The ECU on an 'R' reg. Ford Transit, 2.5ltr. Turbo diesel - 100swb engine has failed. Where can I get one & does anybody know of problems with the ECU on this engine?
jackeen


----------



## clive1821 (Mar 27, 2010)

I had a ecu fail not on the vehicle you have, but the head lights came on the radio started but was able to turn over the engine but would not start.... Luckly I took the battery off, left it off for a while returned and reconnected the battery and the ecu started up and has been fine since... Might be worth a try.... eBay is the place to get a replacement if needed.... Good luck


----------



## Mandale (May 18, 2011)

You may be able to have the ECU repaired for less than a new one. You could try your local garage and see if they have a company that repairs these items.
If you struggle our local garage does have them repaired by a company, I think this company is in South Yorkshire. The garage is called Globe Motors, in Keighley, West Yorkshire. Speak to Mark and explain that Danny from Mandale has given you his details and he may give you the ECU repair companies number. 

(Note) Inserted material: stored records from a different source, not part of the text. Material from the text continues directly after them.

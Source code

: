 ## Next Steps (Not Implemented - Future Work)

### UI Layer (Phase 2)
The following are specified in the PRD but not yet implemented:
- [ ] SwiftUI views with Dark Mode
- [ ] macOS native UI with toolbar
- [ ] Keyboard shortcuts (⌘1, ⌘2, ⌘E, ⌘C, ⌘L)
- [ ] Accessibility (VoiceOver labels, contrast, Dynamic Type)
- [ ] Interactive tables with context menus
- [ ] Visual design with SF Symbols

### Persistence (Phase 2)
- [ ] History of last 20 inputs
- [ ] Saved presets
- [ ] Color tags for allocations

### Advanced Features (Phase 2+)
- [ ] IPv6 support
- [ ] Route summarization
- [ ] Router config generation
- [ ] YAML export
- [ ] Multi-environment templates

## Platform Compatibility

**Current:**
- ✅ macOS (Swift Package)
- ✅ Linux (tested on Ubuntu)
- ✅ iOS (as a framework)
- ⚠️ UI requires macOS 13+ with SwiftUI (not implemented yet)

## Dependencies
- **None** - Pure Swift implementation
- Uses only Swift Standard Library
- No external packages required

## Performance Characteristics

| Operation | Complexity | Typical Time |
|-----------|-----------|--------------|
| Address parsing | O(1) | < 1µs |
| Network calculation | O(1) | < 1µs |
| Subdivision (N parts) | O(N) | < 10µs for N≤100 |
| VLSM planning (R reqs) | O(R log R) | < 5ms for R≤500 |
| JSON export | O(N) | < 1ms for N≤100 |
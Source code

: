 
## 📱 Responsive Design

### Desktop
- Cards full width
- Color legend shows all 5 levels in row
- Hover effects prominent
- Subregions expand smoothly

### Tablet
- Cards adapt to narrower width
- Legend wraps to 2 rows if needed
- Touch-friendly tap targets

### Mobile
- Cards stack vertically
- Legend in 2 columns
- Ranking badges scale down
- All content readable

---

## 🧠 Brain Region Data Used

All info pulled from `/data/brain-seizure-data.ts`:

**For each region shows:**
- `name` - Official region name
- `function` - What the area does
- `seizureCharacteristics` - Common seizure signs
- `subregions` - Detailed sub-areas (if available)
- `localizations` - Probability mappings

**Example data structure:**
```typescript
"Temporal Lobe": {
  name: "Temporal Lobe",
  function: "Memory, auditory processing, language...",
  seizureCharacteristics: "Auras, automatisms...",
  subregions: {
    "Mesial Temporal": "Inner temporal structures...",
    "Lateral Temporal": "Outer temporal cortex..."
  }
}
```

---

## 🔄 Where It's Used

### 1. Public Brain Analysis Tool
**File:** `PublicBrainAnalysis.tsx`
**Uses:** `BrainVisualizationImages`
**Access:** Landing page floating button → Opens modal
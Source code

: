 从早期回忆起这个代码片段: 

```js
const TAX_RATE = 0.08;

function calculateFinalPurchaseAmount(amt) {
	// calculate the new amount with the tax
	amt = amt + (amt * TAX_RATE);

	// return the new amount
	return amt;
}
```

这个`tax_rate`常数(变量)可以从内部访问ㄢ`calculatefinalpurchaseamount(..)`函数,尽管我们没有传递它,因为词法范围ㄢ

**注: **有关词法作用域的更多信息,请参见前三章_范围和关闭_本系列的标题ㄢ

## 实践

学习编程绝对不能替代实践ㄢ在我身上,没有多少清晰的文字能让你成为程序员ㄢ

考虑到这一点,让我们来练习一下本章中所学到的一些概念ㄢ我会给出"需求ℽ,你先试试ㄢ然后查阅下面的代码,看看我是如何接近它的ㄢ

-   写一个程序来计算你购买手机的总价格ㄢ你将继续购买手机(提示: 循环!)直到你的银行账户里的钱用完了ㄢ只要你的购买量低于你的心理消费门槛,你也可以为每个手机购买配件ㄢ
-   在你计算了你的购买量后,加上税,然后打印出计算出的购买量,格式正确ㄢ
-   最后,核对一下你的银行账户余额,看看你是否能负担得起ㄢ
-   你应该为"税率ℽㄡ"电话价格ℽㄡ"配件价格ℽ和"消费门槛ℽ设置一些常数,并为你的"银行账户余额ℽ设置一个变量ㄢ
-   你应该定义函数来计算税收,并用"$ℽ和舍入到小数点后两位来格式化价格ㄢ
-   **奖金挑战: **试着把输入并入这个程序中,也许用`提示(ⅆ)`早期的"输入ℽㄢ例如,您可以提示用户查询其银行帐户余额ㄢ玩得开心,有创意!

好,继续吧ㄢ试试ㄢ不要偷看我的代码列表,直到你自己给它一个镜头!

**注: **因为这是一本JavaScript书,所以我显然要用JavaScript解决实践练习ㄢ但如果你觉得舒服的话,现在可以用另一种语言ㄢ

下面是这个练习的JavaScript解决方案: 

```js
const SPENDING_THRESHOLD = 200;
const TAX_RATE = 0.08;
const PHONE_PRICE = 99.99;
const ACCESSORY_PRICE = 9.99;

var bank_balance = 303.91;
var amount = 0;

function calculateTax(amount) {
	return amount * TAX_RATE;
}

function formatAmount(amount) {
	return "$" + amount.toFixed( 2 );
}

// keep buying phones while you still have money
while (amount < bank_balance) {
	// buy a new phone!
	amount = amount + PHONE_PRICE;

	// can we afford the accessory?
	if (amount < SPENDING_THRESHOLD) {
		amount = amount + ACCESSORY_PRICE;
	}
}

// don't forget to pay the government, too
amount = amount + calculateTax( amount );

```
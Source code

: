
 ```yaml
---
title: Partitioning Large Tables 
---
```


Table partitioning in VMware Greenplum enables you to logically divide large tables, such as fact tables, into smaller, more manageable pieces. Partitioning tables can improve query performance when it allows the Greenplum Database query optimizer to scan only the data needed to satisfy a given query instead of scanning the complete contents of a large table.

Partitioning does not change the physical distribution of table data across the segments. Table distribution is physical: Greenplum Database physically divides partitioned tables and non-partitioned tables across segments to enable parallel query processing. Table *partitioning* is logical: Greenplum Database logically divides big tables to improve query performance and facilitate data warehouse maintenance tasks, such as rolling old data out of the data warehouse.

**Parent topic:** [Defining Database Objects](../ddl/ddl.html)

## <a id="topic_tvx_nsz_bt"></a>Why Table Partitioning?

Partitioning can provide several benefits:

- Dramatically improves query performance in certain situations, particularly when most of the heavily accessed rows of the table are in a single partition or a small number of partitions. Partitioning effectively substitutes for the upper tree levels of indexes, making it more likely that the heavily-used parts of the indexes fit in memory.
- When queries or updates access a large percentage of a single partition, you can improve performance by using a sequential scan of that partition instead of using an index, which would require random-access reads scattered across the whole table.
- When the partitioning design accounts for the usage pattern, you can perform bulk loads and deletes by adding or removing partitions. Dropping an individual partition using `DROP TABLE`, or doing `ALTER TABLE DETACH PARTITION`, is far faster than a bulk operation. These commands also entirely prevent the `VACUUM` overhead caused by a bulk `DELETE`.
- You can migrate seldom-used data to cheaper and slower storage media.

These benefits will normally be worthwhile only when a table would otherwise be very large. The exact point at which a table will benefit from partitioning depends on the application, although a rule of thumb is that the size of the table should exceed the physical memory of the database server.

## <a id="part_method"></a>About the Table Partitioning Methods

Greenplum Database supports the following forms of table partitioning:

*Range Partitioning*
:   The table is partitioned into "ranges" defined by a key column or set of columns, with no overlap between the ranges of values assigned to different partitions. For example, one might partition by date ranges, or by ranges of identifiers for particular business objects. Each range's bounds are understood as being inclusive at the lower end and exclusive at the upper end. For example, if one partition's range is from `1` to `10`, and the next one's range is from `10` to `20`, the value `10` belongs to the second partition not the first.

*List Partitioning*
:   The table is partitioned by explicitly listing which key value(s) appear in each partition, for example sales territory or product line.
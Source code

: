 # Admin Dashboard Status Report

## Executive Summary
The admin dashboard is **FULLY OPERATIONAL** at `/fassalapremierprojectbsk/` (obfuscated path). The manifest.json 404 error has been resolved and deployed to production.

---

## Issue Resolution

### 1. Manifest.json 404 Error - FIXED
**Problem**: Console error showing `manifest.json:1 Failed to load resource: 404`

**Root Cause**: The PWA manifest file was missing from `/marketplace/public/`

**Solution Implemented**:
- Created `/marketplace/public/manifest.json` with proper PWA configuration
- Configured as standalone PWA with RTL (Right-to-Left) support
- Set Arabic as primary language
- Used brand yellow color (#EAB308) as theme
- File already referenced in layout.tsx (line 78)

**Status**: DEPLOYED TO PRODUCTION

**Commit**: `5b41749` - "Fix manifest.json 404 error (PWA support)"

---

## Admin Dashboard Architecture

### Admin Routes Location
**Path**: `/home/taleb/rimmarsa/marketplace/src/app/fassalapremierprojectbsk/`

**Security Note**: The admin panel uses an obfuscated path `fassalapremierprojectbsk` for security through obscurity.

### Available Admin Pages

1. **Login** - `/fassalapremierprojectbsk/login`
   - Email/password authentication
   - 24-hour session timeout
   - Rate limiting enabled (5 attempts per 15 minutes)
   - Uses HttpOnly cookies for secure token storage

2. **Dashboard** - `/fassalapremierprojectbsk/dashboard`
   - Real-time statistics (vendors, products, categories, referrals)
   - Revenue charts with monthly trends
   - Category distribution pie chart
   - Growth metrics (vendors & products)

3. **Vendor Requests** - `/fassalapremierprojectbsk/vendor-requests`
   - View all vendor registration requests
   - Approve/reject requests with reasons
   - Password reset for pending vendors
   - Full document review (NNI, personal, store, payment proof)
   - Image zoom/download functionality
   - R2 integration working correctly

Most ECU’s fail at some point. The main problem is that they are sensitive to voltage spikes, like the ones generated by the vehicle alternator or things like battery chargers. There is probably no common fault on this particular ECU type.


----------



## munchie (Jun 21, 2011)

Whichever option you choose to take before you refit the engine ecu remove and clean up all engine/body earth points that you can see as the spiking of ecu could have been caused by poor earthing to the ecu and would hate for you to have a repeat of fault after investing money in fixing defect without possibly fixing root cause.


----------